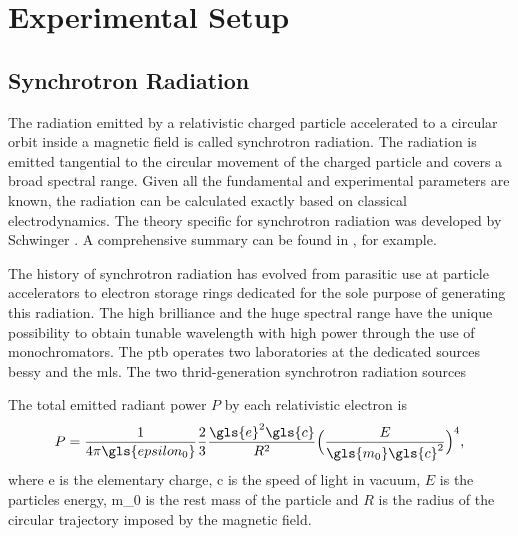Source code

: \chapter{Experimental Setup}
\section{Synchrotron Radiation}
The radiation emitted by a relativistic charged particle accelerated to a circular orbit inside a magnetic field is called synchrotron radiation. The radiation is emitted tangential to the circular movement of the charged particle and covers a broad spectral range. Given all the fundamental and experimental parameters are known, the radiation can be calculated exactly based on classical electrodynamics. The theory specific for synchrotron radiation was developed by Schwinger \cite{schwinger_classical_1949}. A comprehensive summary can be found in \cite{munro_chapter_1987}, for example.

The history of synchrotron radiation has evolved from parasitic use at particle accelerators to electron storage rings dedicated for the sole purpose of generating this radiation. The high brilliance and the huge spectral range have the unique possibility to obtain tunable wavelength with high power through the use of monochromators. The \gls{ptb} operates two laboratories at the dedicated sources \gls{bessy} and the \gls{mls}. The two thrid-generation synchrotron radiation sources 

The total emitted radiant power $P$ by each relativistic electron is
\begin{align}
 P = \frac{1}{4 \pi \gls{epsilon_0}} \frac{2}{3} \frac{\gls{e}^2 \gls{c}}{R^2}\Big( \frac{E}{\gls{m_0} \gls{c}^2}\Big)^4 \text{,}
\end{align}
where \gls{e} is the elementary charge, \gls{c} is the speed of light in vacuum, $E$ is the particles energy, \gls{m_0} is the rest mass of the particle and $R$ is the radius of the circular trajectory imposed by the magnetic field.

[Work item]:
The task calls for repeating each line above exactly while excluding the pictures.

[Solution]:
Source code

: \chapter{Experimental Setup}
\section{Synchrotron Radiation}
The radiation emitted by a relativistic charged particle accelerated to a circular orbit inside a magnetic field is called synchrotron radiation. The radiation is emitted tangential to the circular movement of the charged particle and covers a broad spectral range. Given all the fundamental and experimental parameters are known, the radiation can be calculated exactly based on classical electrodynamics. The theory specific for synchrotron radiation was developed by Schwinger \cite{schwinger_classical_1949}. A comprehensive summary can be found in \cite{munro_chapter_1987}, for example.

The history of synchrotron radiation has evolved from parasitic use at particle accelerators to electron storage rings dedicated for the sole purpose of generating this radiation. The high brilliance and the huge spectral range have the unique possibility to obtain tunable wavelength with high power through the use of monochromators. The \gls{ptb} operates two laboratories at the dedicated sources \gls{bessy} and the \gls{mls}. The two thrid-generation synchrotron radiation sources 

The total emitted radiant power $P$ by each relativistic electron is
\begin{align}
 P = \frac{1}{4 \pi \gls{epsilon_0}} \frac{2}{3} \frac{\gls{e}^2 \gls{c}}{R^2}\Big( \frac{E}{\gls{m_0} \gls{c}^2}\Big)^4 \text{,}
\end{align}
where \gls{e} is the elementary charge, \gls{c} is the speed of light in vacuum, $E$ is the particles energy, \gls{m_0} is the rest mass of the particle and $R$ is the radius of the circular trajectory imposed by the magnetic field.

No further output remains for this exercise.